The question is about a collision between two quarks inside the protons which create a new particle with mass $m$ and rapidity $\Psi$, known. The protons in the beam have 4-momentum $p^\mu_1=(E_{\text{beam}}/c,0,0,E_{\text{beam}}/c)$ and $p^\mu_2=(E_{\text{beam}}/c,0,0,-E_{\text{beam}}/c)$ (i.e. travelling in opposite directions) quarks inside the protons carry the fractions $\xi_1, \xi_2$ of their respective proton's momentum.

Can I assume here that the form of the 4-momentum for a given quark is $p^\mu_{\text{q1}}=\xi_1 p_1^\mu$? It seems that there could be a way that the quark could have transverse momentum which cancels with the other quarks within the system giving a net transverse momentum of zero?

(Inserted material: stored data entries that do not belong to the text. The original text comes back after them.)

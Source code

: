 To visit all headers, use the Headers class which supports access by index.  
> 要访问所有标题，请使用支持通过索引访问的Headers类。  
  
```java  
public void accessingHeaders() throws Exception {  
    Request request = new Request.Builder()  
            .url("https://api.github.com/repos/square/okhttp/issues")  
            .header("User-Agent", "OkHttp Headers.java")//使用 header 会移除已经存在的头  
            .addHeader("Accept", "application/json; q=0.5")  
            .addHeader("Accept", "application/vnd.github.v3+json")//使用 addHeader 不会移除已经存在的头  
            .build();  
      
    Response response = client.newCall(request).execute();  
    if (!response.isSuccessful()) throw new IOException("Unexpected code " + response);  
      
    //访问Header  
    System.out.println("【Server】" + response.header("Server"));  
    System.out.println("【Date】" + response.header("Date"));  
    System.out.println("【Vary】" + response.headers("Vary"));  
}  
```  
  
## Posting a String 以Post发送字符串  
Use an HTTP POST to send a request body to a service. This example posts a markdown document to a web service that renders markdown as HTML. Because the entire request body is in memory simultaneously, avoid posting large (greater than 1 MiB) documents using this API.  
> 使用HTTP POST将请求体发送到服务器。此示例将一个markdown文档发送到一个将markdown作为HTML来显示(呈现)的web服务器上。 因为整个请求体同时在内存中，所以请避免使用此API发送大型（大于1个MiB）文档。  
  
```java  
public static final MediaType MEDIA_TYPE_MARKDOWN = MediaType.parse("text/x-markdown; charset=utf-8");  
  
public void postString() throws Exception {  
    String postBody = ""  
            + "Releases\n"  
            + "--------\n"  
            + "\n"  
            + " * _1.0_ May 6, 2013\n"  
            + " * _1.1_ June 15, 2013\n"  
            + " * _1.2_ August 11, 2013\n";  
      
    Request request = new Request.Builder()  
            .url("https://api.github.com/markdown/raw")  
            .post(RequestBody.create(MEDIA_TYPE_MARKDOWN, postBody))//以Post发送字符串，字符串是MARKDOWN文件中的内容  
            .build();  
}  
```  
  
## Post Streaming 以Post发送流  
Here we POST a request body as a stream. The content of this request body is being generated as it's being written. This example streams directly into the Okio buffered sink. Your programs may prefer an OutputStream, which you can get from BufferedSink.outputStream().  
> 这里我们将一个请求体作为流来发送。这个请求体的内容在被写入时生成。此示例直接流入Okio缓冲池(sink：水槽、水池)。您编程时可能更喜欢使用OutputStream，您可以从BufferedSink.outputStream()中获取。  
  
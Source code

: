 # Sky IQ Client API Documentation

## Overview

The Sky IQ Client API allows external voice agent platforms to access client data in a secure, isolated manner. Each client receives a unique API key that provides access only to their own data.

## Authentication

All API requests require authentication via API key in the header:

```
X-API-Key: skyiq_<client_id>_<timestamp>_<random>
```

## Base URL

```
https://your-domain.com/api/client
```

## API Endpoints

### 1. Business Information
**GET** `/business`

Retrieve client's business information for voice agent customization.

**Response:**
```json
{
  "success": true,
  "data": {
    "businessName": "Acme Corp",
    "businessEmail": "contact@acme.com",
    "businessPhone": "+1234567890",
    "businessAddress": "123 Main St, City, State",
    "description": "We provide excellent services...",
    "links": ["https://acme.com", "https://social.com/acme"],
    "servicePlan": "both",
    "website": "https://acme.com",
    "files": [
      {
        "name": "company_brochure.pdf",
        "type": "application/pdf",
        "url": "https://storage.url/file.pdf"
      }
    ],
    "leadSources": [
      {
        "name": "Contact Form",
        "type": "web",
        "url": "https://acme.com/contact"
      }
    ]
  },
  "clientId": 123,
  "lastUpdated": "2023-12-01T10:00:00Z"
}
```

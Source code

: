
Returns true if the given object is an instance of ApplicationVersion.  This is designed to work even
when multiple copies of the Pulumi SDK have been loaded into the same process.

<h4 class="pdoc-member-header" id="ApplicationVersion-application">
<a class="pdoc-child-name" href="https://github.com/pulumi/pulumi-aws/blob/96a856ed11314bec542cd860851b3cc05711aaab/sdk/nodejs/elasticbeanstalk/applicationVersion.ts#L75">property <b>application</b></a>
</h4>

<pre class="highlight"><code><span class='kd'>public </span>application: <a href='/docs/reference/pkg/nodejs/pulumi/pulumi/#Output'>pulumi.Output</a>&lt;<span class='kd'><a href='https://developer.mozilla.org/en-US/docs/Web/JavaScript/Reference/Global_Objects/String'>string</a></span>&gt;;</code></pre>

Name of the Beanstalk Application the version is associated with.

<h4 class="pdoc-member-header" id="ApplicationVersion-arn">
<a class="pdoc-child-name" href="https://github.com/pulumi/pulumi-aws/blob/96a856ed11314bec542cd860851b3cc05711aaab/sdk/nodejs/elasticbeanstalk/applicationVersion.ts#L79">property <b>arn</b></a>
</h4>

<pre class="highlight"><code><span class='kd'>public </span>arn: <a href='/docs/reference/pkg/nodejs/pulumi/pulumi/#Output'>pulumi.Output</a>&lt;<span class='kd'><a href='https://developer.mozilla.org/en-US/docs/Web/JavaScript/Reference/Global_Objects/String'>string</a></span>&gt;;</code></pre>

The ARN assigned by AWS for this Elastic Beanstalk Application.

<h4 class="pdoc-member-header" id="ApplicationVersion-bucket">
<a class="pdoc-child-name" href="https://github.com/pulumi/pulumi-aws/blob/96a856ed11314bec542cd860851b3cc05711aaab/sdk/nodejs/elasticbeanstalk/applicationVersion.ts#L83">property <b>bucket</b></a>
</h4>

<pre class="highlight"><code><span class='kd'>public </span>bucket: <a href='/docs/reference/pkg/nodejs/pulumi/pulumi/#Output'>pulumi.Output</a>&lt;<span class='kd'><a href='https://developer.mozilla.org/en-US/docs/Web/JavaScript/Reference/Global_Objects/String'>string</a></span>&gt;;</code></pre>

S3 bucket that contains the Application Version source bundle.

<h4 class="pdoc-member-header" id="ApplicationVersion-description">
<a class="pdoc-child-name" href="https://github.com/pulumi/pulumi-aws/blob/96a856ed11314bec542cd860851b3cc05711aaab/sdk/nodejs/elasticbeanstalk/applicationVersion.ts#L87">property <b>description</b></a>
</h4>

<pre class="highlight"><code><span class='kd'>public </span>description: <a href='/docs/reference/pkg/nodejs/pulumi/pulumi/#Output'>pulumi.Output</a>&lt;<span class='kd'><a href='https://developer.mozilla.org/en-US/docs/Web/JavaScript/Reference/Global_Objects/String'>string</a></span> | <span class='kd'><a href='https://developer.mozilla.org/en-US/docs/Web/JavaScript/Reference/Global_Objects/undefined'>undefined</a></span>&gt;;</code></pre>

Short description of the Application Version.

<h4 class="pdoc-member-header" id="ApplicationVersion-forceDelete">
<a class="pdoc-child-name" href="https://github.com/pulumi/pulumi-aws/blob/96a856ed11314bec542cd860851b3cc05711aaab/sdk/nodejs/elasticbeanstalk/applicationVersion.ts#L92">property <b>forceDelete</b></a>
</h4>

If I proceed as above (no transverse momentum) the invariant mass squared of the the quark-quark system before the collision is $m^2=4E_{\text{beam}}\xi_1\xi_2/c^2$ if this gives rise to a new particle with mass and rapidity known, can I constrain either of the $\xi$s? If the quarks before the collision had $p_T=0$ is this necessarily true for the new particle? Would this mean that $4E_{\text{beam}}\xi_1\xi_2/c^2=m_T^2c^2-p_T^2=P^2$?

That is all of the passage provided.